_Aim of the task_: Word for word, repeat each of the records below.

_Data_:
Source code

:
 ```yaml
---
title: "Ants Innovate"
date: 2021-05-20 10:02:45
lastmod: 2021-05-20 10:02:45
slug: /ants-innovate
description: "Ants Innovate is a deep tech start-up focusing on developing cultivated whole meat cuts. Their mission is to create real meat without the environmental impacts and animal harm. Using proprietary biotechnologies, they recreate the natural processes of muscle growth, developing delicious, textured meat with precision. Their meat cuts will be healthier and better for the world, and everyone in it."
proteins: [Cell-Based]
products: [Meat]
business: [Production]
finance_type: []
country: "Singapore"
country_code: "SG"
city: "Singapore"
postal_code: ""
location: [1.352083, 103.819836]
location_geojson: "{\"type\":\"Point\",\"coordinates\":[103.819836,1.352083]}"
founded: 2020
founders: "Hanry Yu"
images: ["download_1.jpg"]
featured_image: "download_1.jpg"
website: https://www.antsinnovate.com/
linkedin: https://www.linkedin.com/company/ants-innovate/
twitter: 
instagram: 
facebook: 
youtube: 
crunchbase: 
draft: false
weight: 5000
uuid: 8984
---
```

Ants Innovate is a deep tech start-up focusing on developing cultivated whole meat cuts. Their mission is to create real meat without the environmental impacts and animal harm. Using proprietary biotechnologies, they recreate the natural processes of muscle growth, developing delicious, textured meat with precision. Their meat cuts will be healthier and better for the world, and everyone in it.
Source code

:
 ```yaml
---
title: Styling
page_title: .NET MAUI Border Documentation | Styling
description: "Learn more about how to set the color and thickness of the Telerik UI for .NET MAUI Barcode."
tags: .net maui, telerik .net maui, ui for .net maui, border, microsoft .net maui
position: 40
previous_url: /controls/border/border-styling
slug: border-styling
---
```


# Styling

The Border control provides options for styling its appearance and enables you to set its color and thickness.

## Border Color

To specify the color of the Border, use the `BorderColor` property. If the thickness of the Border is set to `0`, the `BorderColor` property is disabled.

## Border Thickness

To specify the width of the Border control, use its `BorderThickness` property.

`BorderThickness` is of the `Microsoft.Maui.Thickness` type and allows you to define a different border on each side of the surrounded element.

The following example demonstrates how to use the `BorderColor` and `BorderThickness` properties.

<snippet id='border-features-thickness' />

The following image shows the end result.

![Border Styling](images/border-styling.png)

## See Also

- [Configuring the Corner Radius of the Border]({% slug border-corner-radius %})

_Answer box_:
Source code

:
 ```yaml
---
title: "Ants Innovate"
date: 2021-05-20 10:02:45
lastmod: 2021-05-20 10:02:45
slug: /ants-innovate
description: "Ants Innovate is a deep tech start-up focusing on developing cultivated whole meat cuts. Their mission is to create real meat without the environmental impacts and animal harm. Using proprietary biotechnologies, they recreate the natural processes of muscle growth, developing delicious, textured meat with precision. Their meat cuts will be healthier and better for the world, and everyone in it."
proteins: [Cell-Based]
products: [Meat]
business: [Production]
finance_type: []
country: "Singapore"
country_code: "SG"
city: "Singapore"
postal_code: ""
location: [1.352083, 103.819836]
location_geojson: "{\"type\":\"Point\",\"coordinates\":[103.819836,1.352083]}"
founded: 2020
founders: "Hanry Yu"
images: ["download_1.jpg"]
featured_image: "download_1.jpg"
website: https://www.antsinnovate.com/
linkedin: https://www.linkedin.com/company/ants-innovate/
twitter: 
instagram: 
facebook: 
youtube: 
crunchbase: 
draft: false
weight: 5000
uuid: 8984
---
```

Ants Innovate is a deep tech start-up focusing on developing cultivated whole meat cuts. Their mission is to create real meat without the environmental impacts and animal harm. Using proprietary biotechnologies, they recreate the natural processes of muscle growth, developing delicious, textured meat with precision. Their meat cuts will be healthier and better for the world, and everyone in it.
Source code

:
 ```yaml
---
title: Styling
page_title: .NET MAUI Border Documentation | Styling
description: "Learn more about how to set the color and thickness of the Telerik UI for .NET MAUI Barcode."
tags: .net maui, telerik .net maui, ui for .net maui, border, microsoft .net maui
position: 40
previous_url: /controls/border/border-styling
slug: border-styling
---
```


# Styling

The Border control provides options for styling its appearance and enables you to set its color and thickness.

## Border Color

To specify the color of the Border, use the `BorderColor` property. If the thickness of the Border is set to `0`, the `BorderColor` property is disabled.

## Border Thickness

To specify the width of the Border control, use its `BorderThickness` property.

`BorderThickness` is of the `Microsoft.Maui.Thickness` type and allows you to define a different border on each side of the surrounded element.

The following example demonstrates how to use the `BorderColor` and `BorderThickness` properties.

<snippet id='border-features-thickness' />

The following image shows the end result.

![Border Styling](images/border-styling.png)

## See Also

- [Configuring the Corner Radius of the Border]({% slug border-corner-radius %})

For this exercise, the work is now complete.